- Developer: Terminal Reality
- Publisher: Microsoft Studios
- Producers: Mark Randel Greg Seehusen
- Platform: Windows
- Release: NA: December 3, 1997;
- Genre: Racing
- Modes: Single-player, multiplayer

= CART Precision Racing =

1997 video game

CART Precision Racing is a racing video game developed by Terminal Reality and published by Microsoft Studios for Windows.

==Development==
The game was showcased at E3 1997.

==Reception==
GameSpot said for the PC, "CART Precision Racing raises the bar for serious racing simulations" and rated the game 8.5. GamePro contradicted that "while Microsoft has done an admirable job with its new CART Precision Racing, it falls short of becoming the new benchmark in racing games." They elaborated that the "quirky controls", confusing array of menu screens, long loading times, and sound card compatibility issues keep the player from feeling fully comfortable while playing the game. They cited the detailed graphics and inclusion of real tracks, drivers, teams, and sponsors as strong points of the game.

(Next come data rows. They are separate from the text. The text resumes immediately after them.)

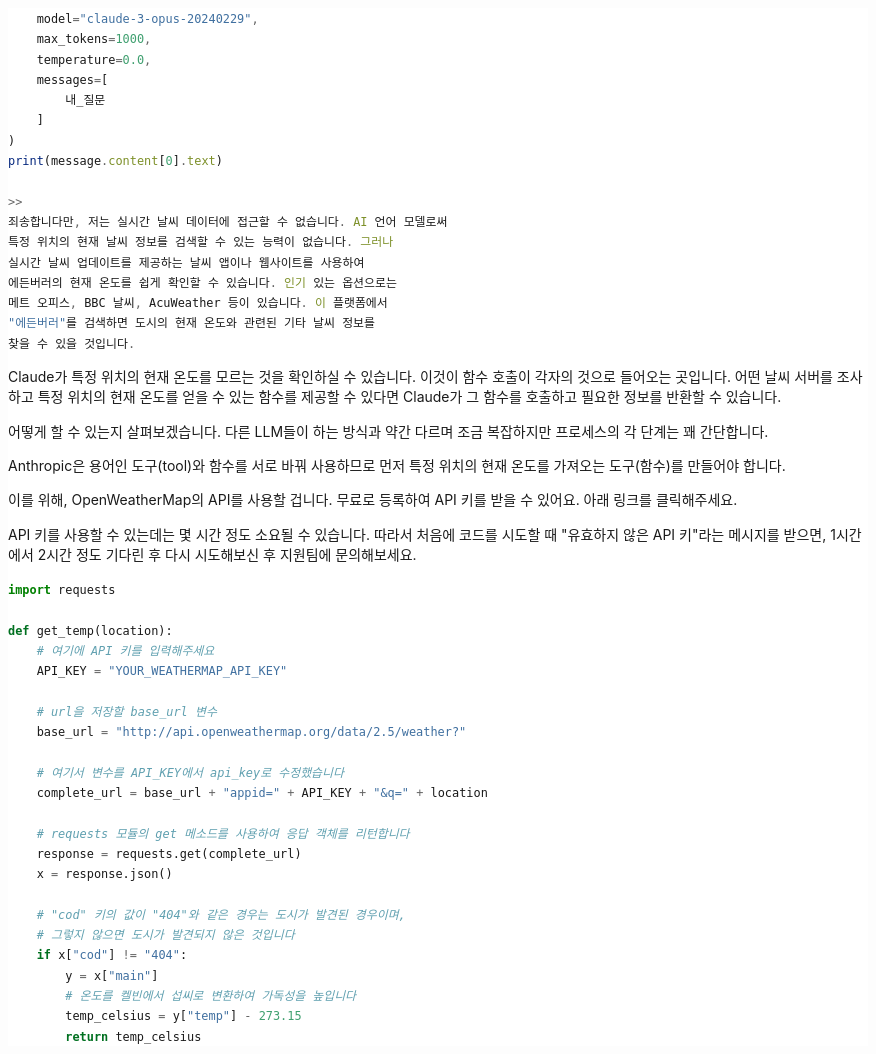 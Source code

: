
 ```js
    model="claude-3-opus-20240229",
    max_tokens=1000,
    temperature=0.0,
    messages=[
        내_질문
    ]
)
print(message.content[0].text)

>>
죄송합니다만, 저는 실시간 날씨 데이터에 접근할 수 없습니다. AI 언어 모델로써 
특정 위치의 현재 날씨 정보를 검색할 수 있는 능력이 없습니다. 그러나 
실시간 날씨 업데이트를 제공하는 날씨 앱이나 웹사이트를 사용하여 
에든버러의 현재 온도를 쉽게 확인할 수 있습니다. 인기 있는 옵션으로는 
메트 오피스, BBC 날씨, AcuWeather 등이 있습니다. 이 플랫폼에서 
"에든버러"를 검색하면 도시의 현재 온도와 관련된 기타 날씨 정보를 
찾을 수 있을 것입니다.
```

Claude가 특정 위치의 현재 온도를 모르는 것을 확인하실 수 있습니다. 이것이 함수 호출이 각자의 것으로 들어오는 곳입니다. 어떤 날씨 서버를 조사하고 특정 위치의 현재 온도를 얻을 수 있는 함수를 제공할 수 있다면 Claude가 그 함수를 호출하고 필요한 정보를 반환할 수 있습니다.

어떻게 할 수 있는지 살펴보겠습니다. 다른 LLM들이 하는 방식과 약간 다르며 조금 복잡하지만 프로세스의 각 단계는 꽤 간단합니다.

Anthropic은 용어인 도구(tool)와 함수를 서로 바꿔 사용하므로 먼저 특정 위치의 현재 온도를 가져오는 도구(함수)를 만들어야 합니다.



<ins class="adsbygoogle"
     style="display:block"
     data-ad-client="ca-pub-4877378276818686"
     data-ad-slot="1549334788"
     data-ad-format="auto"
     data-full-width-responsive="true"></ins>
<script>
(adsbygoogle = window.adsbygoogle || []).push({});
</script>

이를 위해, OpenWeatherMap의 API를 사용할 겁니다. 무료로 등록하여 API 키를 받을 수 있어요. 아래 링크를 클릭해주세요.

API 키를 사용할 수 있는데는 몇 시간 정도 소요될 수 있습니다. 따라서 처음에 코드를 시도할 때 "유효하지 않은 API 키"라는 메시지를 받으면, 1시간에서 2시간 정도 기다린 후 다시 시도해보신 후 지원팀에 문의해보세요.

```python
import requests

def get_temp(location):
    # 여기에 API 키를 입력해주세요
    API_KEY = "YOUR_WEATHERMAP_API_KEY"
    
    # url을 저장할 base_url 변수
    base_url = "http://api.openweathermap.org/data/2.5/weather?"
    
    # 여기서 변수를 API_KEY에서 api_key로 수정했습니다
    complete_url = base_url + "appid=" + API_KEY + "&q=" + location
    
    # requests 모듈의 get 메소드를 사용하여 응답 객체를 리턴합니다
    response = requests.get(complete_url)
    x = response.json()
    
    # "cod" 키의 값이 "404"와 같은 경우는 도시가 발견된 경우이며,
    # 그렇지 않으면 도시가 발견되지 않은 것입니다
    if x["cod"] != "404":
        y = x["main"]
        # 온도를 켈빈에서 섭씨로 변환하여 가독성을 높입니다
        temp_celsius = y["temp"] - 273.15
        return temp_celsius
```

Next Generation rated it four stars out of five, and stated that "it's a very fun game and an impressive first effort".

CART Precision Racing tied with Baseball Mogul to win Computer Gaming Worlds 1997 "Sports Game of the Year" award. The editors wrote: "With state-of-the-art graphics, Internet play, and incredibly deep options that scale the game from novice play through hard-core realism, CART offers the spiffiest high-tech sports thrills of the year".